Quando cominciano a cadere i record di longevità di Jimmy Connors, che per dire nel 1991 ha giocato una semifinale all'US Open a 39 anni, mancano i termini di paragone per capire cosa stia succedendo. Battendo Stan Wawrinka in due set, Roger Federer domenica è diventato a 35 anni e sette mesi il più anziano vincitore di Indian Wells, superando il primato detenuto da Connors dal 1981 quando ha vinto il torneo californiano a 31 anni e cinque mesi. Già con l'Australian Open a fine gennaio Federer era diventato il veterano degli Slam degli ultimi 45 anni, da quando Ken Rosewall nel 1972 aveva vinto proprio in Australia, a 37 anni. Ora, con i due principali tornei del primo quarto di stagione vinti e pochissimi punti da difendere dal 2016, qualcuno comincia a chiedersi se Federer addirittura tornerà numero uno del mondo.

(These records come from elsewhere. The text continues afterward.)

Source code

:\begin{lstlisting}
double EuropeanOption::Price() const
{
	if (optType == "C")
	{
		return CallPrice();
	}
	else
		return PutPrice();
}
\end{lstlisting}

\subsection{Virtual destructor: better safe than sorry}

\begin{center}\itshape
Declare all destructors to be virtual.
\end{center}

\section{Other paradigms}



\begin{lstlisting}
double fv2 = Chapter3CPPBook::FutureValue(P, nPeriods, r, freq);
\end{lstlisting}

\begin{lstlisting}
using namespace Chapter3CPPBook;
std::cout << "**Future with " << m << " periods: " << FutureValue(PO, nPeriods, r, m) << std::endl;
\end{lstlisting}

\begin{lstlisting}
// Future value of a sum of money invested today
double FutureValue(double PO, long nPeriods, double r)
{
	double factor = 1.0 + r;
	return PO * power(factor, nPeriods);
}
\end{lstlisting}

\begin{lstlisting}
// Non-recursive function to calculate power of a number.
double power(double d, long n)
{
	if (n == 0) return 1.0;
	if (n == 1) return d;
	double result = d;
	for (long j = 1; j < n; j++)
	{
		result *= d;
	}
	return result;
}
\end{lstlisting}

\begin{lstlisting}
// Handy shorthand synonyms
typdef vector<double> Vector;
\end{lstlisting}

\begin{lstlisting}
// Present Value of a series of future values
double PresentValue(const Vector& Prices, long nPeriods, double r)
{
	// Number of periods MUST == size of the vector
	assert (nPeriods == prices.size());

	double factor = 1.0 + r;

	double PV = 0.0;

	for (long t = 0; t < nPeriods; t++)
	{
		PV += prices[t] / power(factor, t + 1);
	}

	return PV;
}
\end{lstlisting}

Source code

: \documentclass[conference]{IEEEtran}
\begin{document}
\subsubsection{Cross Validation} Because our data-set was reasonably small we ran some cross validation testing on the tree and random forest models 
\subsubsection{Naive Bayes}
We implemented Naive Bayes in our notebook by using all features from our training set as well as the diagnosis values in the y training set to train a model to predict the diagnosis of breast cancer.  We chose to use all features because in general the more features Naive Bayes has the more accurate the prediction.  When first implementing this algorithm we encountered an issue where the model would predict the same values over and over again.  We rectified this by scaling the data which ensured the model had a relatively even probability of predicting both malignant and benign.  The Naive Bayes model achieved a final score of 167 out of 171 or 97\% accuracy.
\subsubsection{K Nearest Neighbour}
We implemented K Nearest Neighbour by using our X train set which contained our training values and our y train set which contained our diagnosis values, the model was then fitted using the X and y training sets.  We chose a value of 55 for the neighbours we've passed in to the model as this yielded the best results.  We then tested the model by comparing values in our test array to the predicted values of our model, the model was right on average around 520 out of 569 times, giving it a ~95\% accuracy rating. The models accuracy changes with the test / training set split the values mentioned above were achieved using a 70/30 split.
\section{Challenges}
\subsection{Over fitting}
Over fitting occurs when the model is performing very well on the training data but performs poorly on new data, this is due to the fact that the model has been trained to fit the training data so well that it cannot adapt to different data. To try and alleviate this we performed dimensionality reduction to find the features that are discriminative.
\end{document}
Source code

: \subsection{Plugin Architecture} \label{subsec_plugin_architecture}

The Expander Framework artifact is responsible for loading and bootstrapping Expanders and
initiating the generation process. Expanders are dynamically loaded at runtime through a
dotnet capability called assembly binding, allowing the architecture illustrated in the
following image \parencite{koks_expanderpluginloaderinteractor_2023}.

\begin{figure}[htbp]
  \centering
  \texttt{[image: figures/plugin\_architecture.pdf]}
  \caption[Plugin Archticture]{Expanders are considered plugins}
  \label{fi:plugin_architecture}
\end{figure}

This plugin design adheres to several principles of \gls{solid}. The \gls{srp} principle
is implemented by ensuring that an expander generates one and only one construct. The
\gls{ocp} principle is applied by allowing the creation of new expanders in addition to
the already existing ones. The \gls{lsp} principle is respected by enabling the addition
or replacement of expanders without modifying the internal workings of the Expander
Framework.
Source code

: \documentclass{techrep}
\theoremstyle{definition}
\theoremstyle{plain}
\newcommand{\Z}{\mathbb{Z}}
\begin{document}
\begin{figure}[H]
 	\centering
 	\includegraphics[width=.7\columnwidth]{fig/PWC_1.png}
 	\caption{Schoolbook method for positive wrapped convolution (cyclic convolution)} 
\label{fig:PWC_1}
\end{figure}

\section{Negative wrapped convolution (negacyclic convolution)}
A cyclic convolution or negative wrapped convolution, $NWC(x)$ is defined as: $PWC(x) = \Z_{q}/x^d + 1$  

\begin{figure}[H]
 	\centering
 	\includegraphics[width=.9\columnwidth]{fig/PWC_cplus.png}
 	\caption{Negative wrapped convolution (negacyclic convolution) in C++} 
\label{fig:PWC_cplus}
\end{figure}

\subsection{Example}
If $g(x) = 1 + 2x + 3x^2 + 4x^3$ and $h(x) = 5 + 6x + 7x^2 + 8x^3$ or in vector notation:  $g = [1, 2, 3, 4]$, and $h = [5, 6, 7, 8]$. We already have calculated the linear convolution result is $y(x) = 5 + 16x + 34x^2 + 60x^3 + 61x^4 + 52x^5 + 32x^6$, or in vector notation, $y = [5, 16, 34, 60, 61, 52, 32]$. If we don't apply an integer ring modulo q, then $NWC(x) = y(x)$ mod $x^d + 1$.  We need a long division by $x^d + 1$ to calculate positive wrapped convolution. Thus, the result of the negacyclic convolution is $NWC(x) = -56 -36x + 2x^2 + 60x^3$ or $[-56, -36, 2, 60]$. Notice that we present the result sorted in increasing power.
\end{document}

Ovviamente è presto per fare ipotesi di questo tipo, e va ricordato che entrambi i titoli di Federer di quest'anno si sono verificati in coincidenza di prestazioni negative sia di Andy Murray che di Novak Djokovic, ovvero numero uno e due mondiali, le cui sconfitte negli appuntamenti importanti hanno contribuito al restringersi dei divari in classifica. Federer dall'inizio dell'anno è salito dal 17 al numero sei, e giocherà anche il Masters 1000 di Miami che inizia questa settimana, torneo a cui Murray e Djokovic hanno dato forfait, entrambi per problemi al gomito destro. Nella cosiddetta race, ovvero il parziale dei soli punti fatti nel 2017, Federer è primo con 3045, quasi il doppio di Nadal secondo, con Murray decimo e Djokovic diciottesimo.
Serenità interiore
Molto si è detto sulla capacità di Federer di rigenerare il proprio corpo e il proprio gioco in questi ultimi anni, l'entusiasmo crescente per un Federer 2.0 o 3.0 che sfoderava nuovi colpi e nuove tattiche mese dopo mese: è tutto iniziato con i problemi alla schiena nel 2013 seguiti dai primi (fallimentari) tentativi con una racchetta più grande, poi c'è stato il 2014 e la collaborazione con Stefan Edberg e il lavoro su un gioco più offensivo, l'incremento del serve & volley e il passaggio definitivo a un telaio da 98 pollici invece dei 90 usati per tutta la vita, e praticamente soltanto da lui in quest'epoca; il 2015 ha portato lo Sneak Attack by Roger, ovvero la risposta al servizio in avanzamento, colpendo di controbalzo e andando direttamente a rete, praticamente un return & volley; nel 2016 l'arrivo di Ivan Ljubicic come allenatore e poi la prima chirurgia della sua carriera, al ginocchio sinistro, seguita da altri sei mesi di stop prima di questo inizio di stagione eccezionale, dove tutto gira alla perfezione: la mobilità eccellente, il rovescio molto più solido e offensivo, la risposta al servizio profonda, la ricerca costante dello scambio breve a chiudere il punto appena possibile.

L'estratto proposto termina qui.